Much of the online activity in Thailand is “conversational commerce,” the sort of buying and selling that takes place over chatrooms, messaging services such as WhatsApp, or platforms such as Instagram. It can be particularly useful for micro-retailers, allowing them to connect quickly and directly with consumers and to offer personalised service, with little to no upfront investment.
“You just need to know how to take a nice picture, post it online, and set a price for what you made,” says Vilaiporn Taweelappontong, a lead partner at PwC Consulting in Thailand.
“In the beginning it was small items like homemade cookies or other food products, but now it’s getting serious. People are selling land, their houses, condos.”
Big brands are also getting in on the act: Last year, McDonald’s Corp. used Facebook’s in-stream live video ads to reach 3,5 million people in the Philippines over a two-month period. Selling via livestream is already huge in China, where the megastar saleswoman known professionally as Viya can draw audiences of more than 37 million. In April, she sold space on an upcoming rocket launch to a satellite company. The price: $5,6 million.

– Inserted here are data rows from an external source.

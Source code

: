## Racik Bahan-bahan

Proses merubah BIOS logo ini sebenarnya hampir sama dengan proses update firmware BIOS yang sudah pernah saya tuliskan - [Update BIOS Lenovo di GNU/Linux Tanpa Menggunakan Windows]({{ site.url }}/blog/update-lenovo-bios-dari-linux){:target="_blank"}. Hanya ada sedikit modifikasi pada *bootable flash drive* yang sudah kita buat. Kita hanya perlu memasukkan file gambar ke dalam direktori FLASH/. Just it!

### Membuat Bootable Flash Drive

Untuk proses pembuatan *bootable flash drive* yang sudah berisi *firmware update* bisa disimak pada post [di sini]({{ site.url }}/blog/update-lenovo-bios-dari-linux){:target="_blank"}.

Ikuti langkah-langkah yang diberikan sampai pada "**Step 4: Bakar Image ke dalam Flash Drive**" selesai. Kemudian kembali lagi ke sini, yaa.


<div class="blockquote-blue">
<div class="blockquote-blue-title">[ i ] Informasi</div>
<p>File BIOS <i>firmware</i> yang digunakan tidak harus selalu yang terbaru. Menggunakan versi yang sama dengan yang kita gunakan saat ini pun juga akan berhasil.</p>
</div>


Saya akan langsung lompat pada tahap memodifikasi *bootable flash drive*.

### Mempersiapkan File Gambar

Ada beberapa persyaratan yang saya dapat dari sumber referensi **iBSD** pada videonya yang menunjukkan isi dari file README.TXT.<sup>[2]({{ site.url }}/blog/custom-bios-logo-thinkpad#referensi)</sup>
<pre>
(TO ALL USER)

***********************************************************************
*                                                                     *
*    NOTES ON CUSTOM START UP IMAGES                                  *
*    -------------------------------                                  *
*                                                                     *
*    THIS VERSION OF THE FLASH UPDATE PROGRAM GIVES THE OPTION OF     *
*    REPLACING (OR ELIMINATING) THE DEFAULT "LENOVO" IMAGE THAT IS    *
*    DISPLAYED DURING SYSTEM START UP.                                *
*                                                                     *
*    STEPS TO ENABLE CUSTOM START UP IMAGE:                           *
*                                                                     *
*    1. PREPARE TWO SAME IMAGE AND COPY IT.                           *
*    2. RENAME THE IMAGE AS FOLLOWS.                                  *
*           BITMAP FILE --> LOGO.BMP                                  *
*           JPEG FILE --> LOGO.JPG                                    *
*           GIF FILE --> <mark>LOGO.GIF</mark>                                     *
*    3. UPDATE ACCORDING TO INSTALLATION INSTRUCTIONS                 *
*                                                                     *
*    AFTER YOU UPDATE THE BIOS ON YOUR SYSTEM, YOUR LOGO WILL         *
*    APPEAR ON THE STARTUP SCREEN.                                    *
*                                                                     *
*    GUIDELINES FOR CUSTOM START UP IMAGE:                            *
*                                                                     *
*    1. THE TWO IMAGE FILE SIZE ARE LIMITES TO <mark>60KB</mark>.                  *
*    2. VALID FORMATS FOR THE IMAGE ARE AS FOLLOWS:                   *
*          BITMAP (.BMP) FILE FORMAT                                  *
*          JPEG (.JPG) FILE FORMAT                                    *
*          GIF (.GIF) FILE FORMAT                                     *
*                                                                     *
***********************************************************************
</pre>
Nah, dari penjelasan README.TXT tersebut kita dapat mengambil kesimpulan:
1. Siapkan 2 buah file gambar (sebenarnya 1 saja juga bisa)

One drawback of using social media platforms to transact is that some don’t have payment systems. Money is typically transferred directly, by bank transfer or cash upon delivery; it’s a system that relies on mutual trust. But in much of Southeast Asia, where cash payments are still common, that works.
The process may gradually become more structured. Facebook Inc. recently launched Facebook Shops, a feature that allows users to set up an online store within its main app, and plans to start rolling out a similar service for Instagram later this year.
“People have been using live video on our apps to showcase products for years, from shoe stores announcing new sneakers to beauty influencers trying on different lipsticks,” the company said in a statement in May.
“Now we’re making it easier to shop for products in real time.”
Facebook is also the social media platform of choice in the Philippines, where 98 percent of the roughly 73 million internet users are on it. Since lockdowns began there in March, conversational commerce has mushroomed. Thousands of Filipinos have become online merchants using Facebook or Viber, a messaging app from Japanese company Rakuten Inc. that’s also hugely popular. The potential for growth is enormous.
In terms of gross merchandise value, the Philippines’ total internet economy—including e-commerce—was worth just $7 billion in 2019, the lowest figure in the region, according to a study from Google, Temasek, and Bain & Co.
It’s projected to grow to $25 billion by 2025, but that would still leave it far behind Indonesia (projected to reach $133 billion by then), Thailand ($50 billion), and Vietnam ($43 billion).
“So many people are struggling to find a way to make a living,” says Jay, who uses Facebook to sell produce from Pangasinan, a province north of Manila famous for its mangoes and oven-baked rice cakes. The 29-year-old canteen owner asked not to be quoted by his full name because the government is looking to tax home-based transactions.